Pozo-Rosich, who participated in the Emgality trials, notes that new drugs are a tool that can help many patients for whom current treatments do not work. But he points out that there are also treatments already available, which have shown their effectiveness by reducing the burden of migraine and with rare adverse effects, such as Botox, which are not used as much as possible. “For the amount of migraines there are, Botox has a low market share, which can partly be explained because there are few doctors to detect the problem and give the treatment, but also by how this disease is lived,” he says. “People with migraine are very normal people and want to lead a normal life. The days that have migraine cannot do anything, but the day that they don't have migraine they want to compensate. They tell you that they suffer, but consider that they do not have time to associate with other patients to receive more attention. In addition, they do not want to verbalize it, because they think that if they say they are migraine they will not be hired because they will miss work more. The patient does not want to consider himself sick, ”explains the neurologist.

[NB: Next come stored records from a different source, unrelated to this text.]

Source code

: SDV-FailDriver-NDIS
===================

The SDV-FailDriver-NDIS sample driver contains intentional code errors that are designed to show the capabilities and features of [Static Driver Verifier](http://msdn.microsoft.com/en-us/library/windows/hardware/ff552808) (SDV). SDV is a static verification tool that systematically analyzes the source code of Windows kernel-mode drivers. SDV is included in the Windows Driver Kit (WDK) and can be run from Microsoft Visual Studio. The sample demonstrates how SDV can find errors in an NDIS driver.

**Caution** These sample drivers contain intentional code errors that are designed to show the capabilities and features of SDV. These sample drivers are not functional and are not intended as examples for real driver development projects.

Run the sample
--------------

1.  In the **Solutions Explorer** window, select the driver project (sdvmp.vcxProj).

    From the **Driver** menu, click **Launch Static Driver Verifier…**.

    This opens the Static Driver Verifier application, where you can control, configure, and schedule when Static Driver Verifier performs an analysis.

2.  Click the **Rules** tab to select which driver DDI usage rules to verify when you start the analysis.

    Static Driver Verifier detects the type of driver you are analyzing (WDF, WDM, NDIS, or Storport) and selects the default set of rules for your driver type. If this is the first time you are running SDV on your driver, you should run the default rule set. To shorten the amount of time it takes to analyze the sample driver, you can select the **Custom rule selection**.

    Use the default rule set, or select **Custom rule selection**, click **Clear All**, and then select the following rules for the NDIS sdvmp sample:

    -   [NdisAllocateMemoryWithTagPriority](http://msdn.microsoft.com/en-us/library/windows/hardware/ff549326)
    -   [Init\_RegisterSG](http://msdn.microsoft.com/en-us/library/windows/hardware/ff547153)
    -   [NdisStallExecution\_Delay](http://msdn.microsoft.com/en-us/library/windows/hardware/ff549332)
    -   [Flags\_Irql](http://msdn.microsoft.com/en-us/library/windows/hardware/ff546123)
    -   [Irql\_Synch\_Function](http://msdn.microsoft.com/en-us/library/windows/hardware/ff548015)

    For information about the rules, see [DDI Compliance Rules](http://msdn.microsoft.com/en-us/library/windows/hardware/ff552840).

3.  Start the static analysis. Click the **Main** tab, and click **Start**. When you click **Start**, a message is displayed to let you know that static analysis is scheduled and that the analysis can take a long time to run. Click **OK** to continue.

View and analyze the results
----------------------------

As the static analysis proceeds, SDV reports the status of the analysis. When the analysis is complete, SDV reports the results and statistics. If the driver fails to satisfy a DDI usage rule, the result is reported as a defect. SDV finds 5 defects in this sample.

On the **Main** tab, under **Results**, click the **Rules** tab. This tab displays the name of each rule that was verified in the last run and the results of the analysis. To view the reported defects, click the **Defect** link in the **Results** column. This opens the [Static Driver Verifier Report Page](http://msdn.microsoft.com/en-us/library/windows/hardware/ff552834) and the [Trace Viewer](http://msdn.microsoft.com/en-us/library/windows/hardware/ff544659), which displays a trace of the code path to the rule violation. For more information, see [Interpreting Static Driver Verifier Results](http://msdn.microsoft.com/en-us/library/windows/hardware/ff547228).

Jesús Porta Etessam, head of the Neurology Service Section of the San Carlos University Clinical Hospital in Madrid, believes that "there is little awareness about migraine." "People don't know that by going to specialized units they can make a custom suit by choosing the specific drugs for each case," he continues. “Patients are surprised because they change their lives. A person who has a headache 30 days a month and suddenly has seven ”, concludes Porta, who yesterday participated in the presentation of Aimovig in Madrid.

The emergence of new specific migraine medications, which act on known biological mechanisms, can also help refine knowledge of the disease and its causes. The European Medicines Agency has already approved a third monoclonal antibody for migraine earlier this year, fremanezumab, and is analyzing a fourth, eptinezumab. The options for migraines grow and specialists hope that these developments will also help those affected by the disease also know the most conventional treatments that can help them and so far many ignore.